[Collected data]
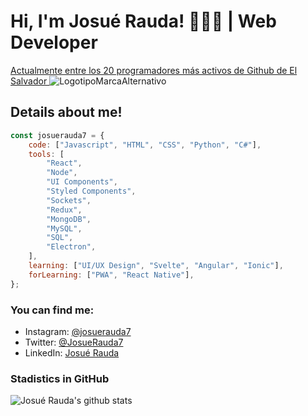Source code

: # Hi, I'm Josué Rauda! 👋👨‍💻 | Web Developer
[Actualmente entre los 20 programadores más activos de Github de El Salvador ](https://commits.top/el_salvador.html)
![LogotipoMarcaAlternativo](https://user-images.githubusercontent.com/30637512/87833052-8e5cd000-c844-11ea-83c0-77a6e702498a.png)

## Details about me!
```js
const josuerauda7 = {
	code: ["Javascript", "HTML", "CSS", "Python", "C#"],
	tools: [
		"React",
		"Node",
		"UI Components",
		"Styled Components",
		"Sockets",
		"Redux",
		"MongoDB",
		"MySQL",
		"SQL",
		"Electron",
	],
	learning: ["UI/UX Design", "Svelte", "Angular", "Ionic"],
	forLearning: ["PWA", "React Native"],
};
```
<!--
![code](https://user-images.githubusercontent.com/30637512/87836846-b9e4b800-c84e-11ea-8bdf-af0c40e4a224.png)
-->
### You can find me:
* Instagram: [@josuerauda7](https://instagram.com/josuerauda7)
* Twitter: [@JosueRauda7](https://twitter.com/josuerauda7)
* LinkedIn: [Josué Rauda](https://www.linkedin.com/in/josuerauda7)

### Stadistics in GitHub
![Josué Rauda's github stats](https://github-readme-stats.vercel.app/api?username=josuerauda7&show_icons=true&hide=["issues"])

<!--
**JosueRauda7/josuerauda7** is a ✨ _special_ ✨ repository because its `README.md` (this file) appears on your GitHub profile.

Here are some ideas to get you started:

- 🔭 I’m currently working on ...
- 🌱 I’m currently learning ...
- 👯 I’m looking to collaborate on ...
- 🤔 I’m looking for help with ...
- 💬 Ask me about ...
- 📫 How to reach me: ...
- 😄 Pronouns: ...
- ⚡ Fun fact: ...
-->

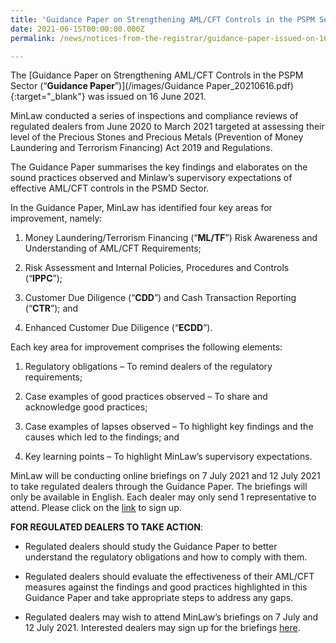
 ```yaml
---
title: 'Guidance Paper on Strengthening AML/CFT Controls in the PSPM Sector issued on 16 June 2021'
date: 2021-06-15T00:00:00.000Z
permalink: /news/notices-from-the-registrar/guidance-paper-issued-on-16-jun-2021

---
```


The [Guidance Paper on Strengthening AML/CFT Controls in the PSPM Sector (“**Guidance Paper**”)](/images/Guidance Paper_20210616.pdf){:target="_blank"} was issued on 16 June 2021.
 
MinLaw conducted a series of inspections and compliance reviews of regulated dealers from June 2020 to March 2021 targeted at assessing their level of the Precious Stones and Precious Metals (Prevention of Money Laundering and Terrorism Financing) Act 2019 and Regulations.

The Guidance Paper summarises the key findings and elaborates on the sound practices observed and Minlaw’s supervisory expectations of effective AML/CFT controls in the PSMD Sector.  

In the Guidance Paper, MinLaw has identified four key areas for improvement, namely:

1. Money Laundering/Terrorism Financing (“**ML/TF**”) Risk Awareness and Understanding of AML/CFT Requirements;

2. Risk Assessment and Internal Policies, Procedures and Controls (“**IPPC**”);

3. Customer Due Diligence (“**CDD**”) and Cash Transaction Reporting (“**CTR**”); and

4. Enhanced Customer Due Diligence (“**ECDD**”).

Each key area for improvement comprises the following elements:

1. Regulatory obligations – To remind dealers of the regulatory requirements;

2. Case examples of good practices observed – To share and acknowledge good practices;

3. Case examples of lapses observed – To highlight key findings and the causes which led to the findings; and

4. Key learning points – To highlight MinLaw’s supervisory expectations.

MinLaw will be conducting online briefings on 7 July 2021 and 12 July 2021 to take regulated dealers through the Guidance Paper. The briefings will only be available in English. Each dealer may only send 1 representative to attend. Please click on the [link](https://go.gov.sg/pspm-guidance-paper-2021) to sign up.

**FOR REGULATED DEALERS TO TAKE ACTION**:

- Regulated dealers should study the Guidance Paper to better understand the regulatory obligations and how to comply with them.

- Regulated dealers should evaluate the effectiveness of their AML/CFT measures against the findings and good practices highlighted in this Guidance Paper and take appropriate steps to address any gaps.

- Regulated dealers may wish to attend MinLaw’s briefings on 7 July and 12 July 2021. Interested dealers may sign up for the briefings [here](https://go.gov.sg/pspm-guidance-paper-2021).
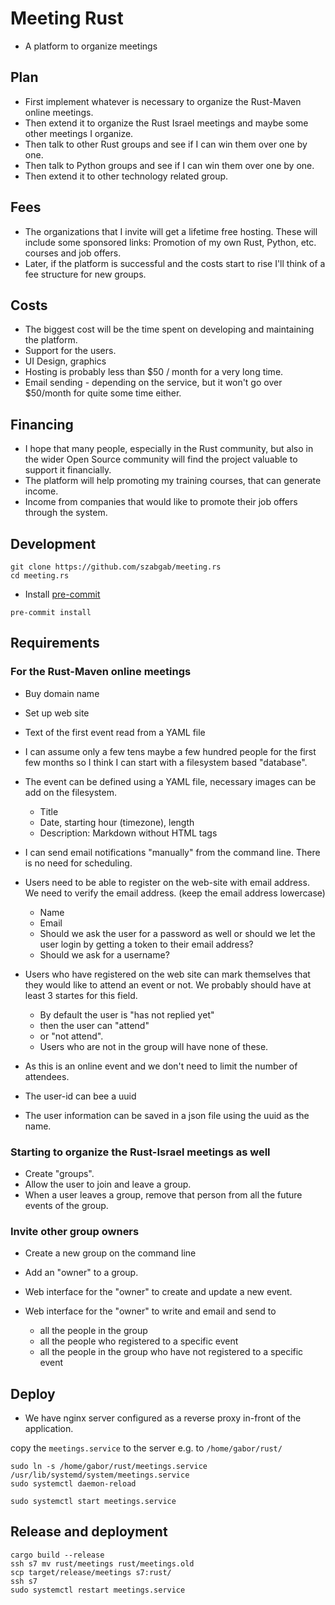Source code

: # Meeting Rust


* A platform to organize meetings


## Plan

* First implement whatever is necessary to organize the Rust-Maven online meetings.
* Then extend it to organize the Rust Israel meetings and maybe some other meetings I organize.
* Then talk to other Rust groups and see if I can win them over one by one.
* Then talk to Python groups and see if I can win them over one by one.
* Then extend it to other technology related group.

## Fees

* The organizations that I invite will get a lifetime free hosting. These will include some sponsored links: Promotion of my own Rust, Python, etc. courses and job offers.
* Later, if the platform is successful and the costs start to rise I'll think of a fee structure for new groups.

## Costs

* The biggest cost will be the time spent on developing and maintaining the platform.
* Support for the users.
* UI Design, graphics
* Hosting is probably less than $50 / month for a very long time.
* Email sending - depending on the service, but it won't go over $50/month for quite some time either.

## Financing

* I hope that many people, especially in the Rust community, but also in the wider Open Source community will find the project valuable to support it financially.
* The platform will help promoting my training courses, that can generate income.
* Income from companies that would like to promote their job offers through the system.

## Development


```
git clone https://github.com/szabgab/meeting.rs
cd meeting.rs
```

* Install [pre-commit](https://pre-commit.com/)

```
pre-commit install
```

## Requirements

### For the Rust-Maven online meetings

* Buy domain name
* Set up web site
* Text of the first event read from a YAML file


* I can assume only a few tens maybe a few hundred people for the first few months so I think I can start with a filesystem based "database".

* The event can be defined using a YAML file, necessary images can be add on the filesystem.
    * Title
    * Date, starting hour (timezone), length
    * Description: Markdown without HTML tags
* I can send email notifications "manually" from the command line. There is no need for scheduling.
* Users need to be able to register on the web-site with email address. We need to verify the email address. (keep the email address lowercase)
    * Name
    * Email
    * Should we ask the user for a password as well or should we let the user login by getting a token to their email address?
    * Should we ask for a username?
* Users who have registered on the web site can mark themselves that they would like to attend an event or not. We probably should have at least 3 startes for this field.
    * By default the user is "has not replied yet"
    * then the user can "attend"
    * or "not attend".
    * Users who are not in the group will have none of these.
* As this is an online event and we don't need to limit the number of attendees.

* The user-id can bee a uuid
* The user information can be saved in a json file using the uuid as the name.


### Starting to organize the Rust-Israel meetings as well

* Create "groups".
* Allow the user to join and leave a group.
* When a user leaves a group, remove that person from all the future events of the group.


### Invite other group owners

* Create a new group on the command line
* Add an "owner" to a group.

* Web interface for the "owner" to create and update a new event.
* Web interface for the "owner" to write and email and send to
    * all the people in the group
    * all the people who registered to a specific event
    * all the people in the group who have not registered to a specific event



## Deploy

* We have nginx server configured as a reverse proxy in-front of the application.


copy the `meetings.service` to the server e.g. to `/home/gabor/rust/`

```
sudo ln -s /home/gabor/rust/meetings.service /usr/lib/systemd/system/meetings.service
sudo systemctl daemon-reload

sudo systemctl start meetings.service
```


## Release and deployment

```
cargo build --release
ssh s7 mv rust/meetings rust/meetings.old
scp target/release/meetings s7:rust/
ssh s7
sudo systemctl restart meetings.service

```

==

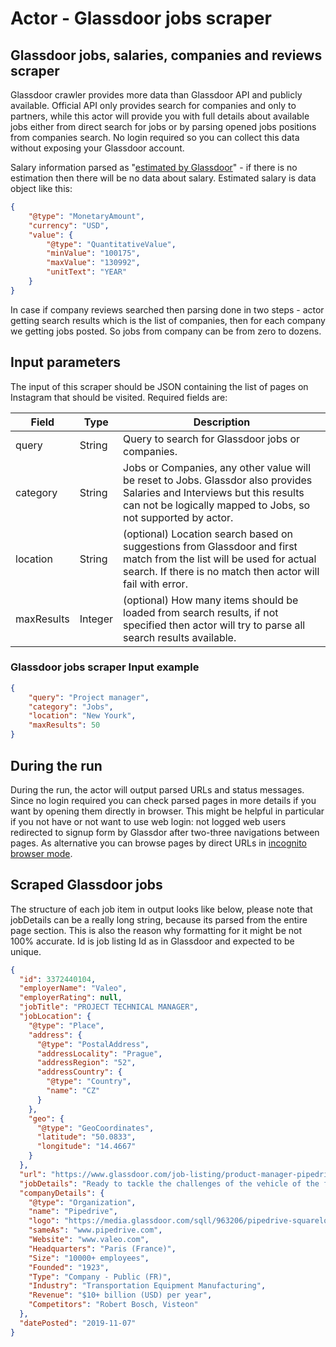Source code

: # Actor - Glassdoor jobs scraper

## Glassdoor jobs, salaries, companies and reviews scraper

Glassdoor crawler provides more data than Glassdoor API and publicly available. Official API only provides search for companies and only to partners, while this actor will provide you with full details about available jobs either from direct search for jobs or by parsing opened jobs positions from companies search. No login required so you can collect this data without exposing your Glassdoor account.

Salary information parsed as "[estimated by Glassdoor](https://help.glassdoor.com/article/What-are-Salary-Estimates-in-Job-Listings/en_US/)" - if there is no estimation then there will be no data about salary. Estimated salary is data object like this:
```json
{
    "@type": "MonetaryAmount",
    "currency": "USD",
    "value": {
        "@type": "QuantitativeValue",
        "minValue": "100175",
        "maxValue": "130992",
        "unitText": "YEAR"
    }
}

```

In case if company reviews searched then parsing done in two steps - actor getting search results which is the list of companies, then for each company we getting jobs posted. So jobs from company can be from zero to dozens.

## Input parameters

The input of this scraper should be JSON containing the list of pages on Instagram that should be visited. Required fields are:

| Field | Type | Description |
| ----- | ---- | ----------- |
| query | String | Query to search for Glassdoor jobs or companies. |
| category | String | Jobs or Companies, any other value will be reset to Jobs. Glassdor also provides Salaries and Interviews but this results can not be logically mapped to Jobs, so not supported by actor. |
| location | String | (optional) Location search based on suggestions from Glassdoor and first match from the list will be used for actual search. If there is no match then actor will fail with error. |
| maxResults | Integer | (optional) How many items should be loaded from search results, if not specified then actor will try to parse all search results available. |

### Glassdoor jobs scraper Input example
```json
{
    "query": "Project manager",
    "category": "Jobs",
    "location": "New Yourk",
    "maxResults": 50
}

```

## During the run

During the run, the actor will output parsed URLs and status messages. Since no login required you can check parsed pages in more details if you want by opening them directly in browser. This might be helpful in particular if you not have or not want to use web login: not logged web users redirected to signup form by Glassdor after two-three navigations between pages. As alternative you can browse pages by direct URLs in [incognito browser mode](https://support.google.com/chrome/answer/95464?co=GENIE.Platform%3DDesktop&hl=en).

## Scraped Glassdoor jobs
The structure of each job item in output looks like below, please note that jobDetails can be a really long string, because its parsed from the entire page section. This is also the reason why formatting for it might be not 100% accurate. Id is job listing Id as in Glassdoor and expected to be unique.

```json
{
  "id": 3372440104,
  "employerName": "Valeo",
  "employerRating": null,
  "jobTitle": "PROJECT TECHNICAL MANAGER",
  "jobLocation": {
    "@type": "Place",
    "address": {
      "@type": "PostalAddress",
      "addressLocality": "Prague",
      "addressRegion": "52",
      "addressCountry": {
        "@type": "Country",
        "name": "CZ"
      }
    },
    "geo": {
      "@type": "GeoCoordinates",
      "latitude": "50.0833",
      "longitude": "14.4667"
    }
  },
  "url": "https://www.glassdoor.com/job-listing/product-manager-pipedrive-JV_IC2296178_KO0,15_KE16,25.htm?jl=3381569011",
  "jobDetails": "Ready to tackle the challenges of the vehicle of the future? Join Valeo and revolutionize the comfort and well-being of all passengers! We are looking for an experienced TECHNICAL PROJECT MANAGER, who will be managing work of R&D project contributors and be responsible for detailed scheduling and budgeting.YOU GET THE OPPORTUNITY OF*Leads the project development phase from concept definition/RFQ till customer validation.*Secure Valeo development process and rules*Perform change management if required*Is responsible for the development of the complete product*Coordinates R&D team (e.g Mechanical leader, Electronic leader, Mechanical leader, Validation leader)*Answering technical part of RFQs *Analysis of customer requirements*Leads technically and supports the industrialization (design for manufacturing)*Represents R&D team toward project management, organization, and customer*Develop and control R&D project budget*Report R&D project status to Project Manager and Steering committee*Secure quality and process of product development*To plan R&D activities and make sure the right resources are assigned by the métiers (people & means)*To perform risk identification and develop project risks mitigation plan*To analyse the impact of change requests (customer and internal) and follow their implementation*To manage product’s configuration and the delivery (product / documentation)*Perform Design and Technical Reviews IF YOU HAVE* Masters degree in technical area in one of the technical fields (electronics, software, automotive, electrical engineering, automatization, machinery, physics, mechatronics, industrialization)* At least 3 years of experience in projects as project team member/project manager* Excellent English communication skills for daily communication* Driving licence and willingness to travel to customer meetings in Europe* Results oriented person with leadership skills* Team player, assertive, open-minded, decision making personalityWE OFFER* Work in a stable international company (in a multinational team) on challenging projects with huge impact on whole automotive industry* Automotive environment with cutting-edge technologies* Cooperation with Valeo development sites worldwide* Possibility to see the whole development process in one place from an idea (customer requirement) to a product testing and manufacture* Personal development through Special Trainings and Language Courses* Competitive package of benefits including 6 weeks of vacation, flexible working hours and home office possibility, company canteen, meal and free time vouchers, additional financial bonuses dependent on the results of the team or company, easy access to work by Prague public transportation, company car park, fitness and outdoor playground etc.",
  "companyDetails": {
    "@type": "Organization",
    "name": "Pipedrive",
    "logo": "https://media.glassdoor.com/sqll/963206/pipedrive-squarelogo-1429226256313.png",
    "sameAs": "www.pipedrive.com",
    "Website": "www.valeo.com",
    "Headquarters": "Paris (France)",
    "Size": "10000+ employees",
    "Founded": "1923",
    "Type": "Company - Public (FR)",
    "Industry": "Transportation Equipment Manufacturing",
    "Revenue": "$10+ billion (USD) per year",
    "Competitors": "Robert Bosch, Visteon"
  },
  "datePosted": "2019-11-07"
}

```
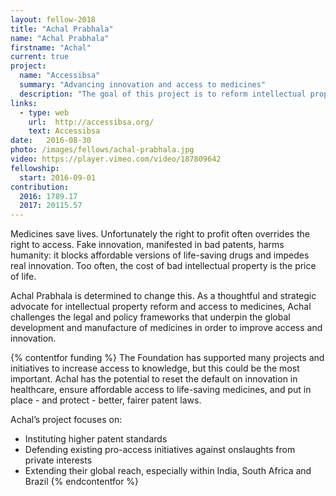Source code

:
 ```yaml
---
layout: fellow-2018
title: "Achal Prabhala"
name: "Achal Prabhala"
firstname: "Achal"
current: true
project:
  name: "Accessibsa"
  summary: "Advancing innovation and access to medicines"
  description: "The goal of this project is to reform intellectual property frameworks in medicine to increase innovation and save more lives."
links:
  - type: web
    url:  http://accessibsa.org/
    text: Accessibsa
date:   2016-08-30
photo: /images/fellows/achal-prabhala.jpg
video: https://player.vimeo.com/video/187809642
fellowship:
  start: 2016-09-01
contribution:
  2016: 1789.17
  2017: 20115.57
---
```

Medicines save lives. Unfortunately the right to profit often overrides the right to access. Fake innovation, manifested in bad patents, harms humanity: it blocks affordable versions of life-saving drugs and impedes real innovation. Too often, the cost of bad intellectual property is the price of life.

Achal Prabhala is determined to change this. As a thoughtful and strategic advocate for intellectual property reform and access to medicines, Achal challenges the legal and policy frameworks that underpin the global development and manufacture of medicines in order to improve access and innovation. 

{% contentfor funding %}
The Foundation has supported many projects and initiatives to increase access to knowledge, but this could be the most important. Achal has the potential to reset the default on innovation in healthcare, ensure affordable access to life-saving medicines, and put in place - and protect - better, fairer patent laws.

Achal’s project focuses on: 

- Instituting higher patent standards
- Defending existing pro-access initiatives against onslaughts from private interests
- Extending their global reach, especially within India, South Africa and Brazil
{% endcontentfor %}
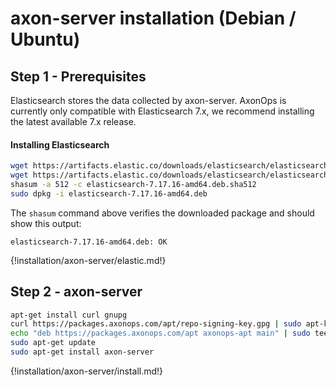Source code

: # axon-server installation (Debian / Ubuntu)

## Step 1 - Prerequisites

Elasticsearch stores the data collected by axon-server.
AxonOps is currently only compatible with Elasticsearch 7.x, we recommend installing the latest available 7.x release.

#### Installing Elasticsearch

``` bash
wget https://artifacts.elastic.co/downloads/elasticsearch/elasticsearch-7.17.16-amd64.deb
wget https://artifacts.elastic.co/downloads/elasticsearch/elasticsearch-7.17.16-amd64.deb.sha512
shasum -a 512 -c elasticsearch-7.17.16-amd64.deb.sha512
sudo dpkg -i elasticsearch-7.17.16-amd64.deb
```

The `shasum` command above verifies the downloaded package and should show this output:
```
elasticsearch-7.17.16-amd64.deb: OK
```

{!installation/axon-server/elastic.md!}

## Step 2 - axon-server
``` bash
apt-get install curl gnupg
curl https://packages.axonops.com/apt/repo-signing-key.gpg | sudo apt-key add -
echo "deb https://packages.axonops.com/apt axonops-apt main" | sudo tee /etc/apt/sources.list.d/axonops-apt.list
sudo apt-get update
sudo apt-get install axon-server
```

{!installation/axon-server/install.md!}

...

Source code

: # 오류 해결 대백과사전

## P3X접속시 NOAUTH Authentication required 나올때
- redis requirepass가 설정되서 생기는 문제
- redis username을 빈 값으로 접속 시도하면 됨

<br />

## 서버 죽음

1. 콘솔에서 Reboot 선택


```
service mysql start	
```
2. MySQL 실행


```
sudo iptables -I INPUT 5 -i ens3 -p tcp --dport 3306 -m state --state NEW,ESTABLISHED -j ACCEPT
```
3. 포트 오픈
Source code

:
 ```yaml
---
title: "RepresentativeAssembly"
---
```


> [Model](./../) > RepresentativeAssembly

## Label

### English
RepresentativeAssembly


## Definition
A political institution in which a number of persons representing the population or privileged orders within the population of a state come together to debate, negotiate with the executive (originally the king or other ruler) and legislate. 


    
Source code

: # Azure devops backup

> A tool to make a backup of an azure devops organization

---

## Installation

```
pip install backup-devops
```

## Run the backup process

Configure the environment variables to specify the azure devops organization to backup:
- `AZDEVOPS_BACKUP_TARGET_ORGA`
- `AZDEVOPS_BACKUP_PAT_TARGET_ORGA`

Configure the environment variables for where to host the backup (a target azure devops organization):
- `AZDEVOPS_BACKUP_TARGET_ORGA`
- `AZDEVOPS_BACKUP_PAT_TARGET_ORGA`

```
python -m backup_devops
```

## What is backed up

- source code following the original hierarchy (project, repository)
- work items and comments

TASK OBJECTIVE - Whenever a line in the records contains the word "briefings", copy that line.

EXPECTED OUTPUT -
MinLaw will be conducting online briefings on 7 July 2021 and 12 July 2021 to take regulated dealers through the Guidance Paper. The briefings will only be available in English. Each dealer may only send 1 representative to attend. Please click on the [link](https://go.gov.sg/pspm-guidance-paper-2021) to sign up.
- Regulated dealers may wish to attend MinLaw’s briefings on 7 July and 12 July 2021. Interested dealers may sign up for the briefings [here](https://go.gov.sg/pspm-guidance-paper-2021).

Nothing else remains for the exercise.